I don't like protesting.
I don't like sit-ins or marches or chanting or lists of ultimatums. Perhaps some of this is that I don't feel comfortable in these spaces -- you never know when you think you're objecting to high tuition only to find out that it's really all the Zionists' fault -- but it's also temperamental. Odd as this may be to say, I don't like confrontation. I'm an introvert and a writer, I like to take my time and consider various positions and grapple with other perspectives, and much of the performance of protesting seems orthogonal to all of that. So protesting has never been a big part of my political M.O..
And yet, I've begun to wonder whether Jews -- the Jewish majority, that is -- need to develop more protest tactics to counter rising tides of anti-Semitism.
When one thinks about why protests "work", there are two main considerations. Sometimes, protests succeed because of their direct coercive effects:a boycott inflicts enough economic pain to force a change in policy, a sit-in is sufficiently inconveniencing that an administration has to yield. More frequently, protests exert indirect power: they put an issue "on the map", demonstrating the depth of feeling that exists behind it and its significance as a issue of concern to the relevant protesting community.
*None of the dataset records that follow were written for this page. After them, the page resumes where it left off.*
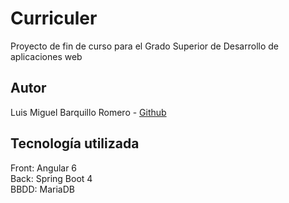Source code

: # Curriculer

Proyecto de fin de curso para el Grado Superior de Desarrollo de aplicaciones web

## Autor

Luis Miguel Barquillo Romero - [Github](https://github.com/LMBarquillo)

## Tecnología utilizada

Front: Angular 6<br>
Back: Spring Boot 4<br>
BBDD: MariaDB

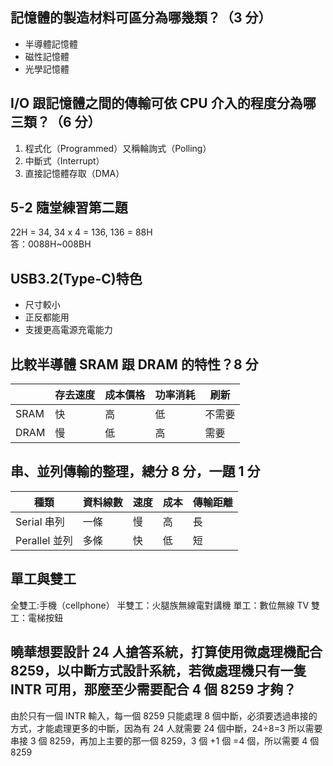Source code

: ## 記憶體的製造材料可區分為哪幾類？（3 分）

- 半導體記憶體
- 磁性記憶體
- 光學記憶體

## I/O 跟記憶體之間的傳輸可依 CPU 介入的程度分為哪三類？（6 分）

1. 程式化（Programmed）又稱輪詢式（Polling）
2. 中斷式（Interrupt）
3. 直接記憶體存取（DMA）

## 5-2 隨堂練習第二題

22H = 34, 34 x 4 = 136, 136 = 88H  
答：0088H~008BH

## USB3.2(Type-C)特色

- 尺寸較小
- 正反都能用
- 支援更高電源充電能力

## 比較半導體 SRAM 跟 DRAM 的特性？8 分

|      | 存去速度 | 成本價格 | 功率消耗 | 刷新   |
| ---- | -------- | -------- | -------- | ------ |
| SRAM | 快       | 高       | 低       | 不需要 |
| DRAM | 慢       | 低       | 高       | 需要   |

## 串、並列傳輸的整理，總分 8 分，一題 1 分

| 種類          | 資料線數 | 速度 | 成本 | 傳輸距離 |
| ------------- | -------- | ---- | ---- | -------- |
| Serial 串列   | 一條     | 慢   | 高   | 長       |
| Perallel 並列 | 多條     | 快   | 低   | 短       |

## 單工與雙工

全雙工:手機（cellphone）
半雙工：火腿族無線電對講機
單工：數位無線 TV
雙工：電梯按鈕

## 曉華想要設計 24 人搶答系統，打算使用微處理機配合 8259，以中斷方式設計系統，若微處理機只有一隻 INTR 可用，那麼至少需要配合 4 個 8259 才夠？

由於只有一個 INTR 輸入，每一個 8259 只能處理 8 個中斷，必須要透過串接的方式，才能處理更多的中斷，因為有 24 人就需要 24 個中斷，24÷8=3 所以需要串接 3 個 8259，再加上主要的那一個 8259，3 個 +1 個 =4 個，所以需要 4 個 8259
Neither of these map on well for Jews. Protests rarely can muster enough coercive power to mandate direct change, and in any event if Jews tried to utilize such power we'd immediately run into a hammerfist of "World Dominating Zionist Conspiracy strikes again!" In terms of indirect effects, well, whatever other problems afflict the Jews, people being unaware that we see a link between certain segments of anti-Zionist practice and anti-Semitism isn't one of them. The issue isn't that people aren't aware of our broad-stroke position, it's that they're utterly dismissive of it as a valid concern.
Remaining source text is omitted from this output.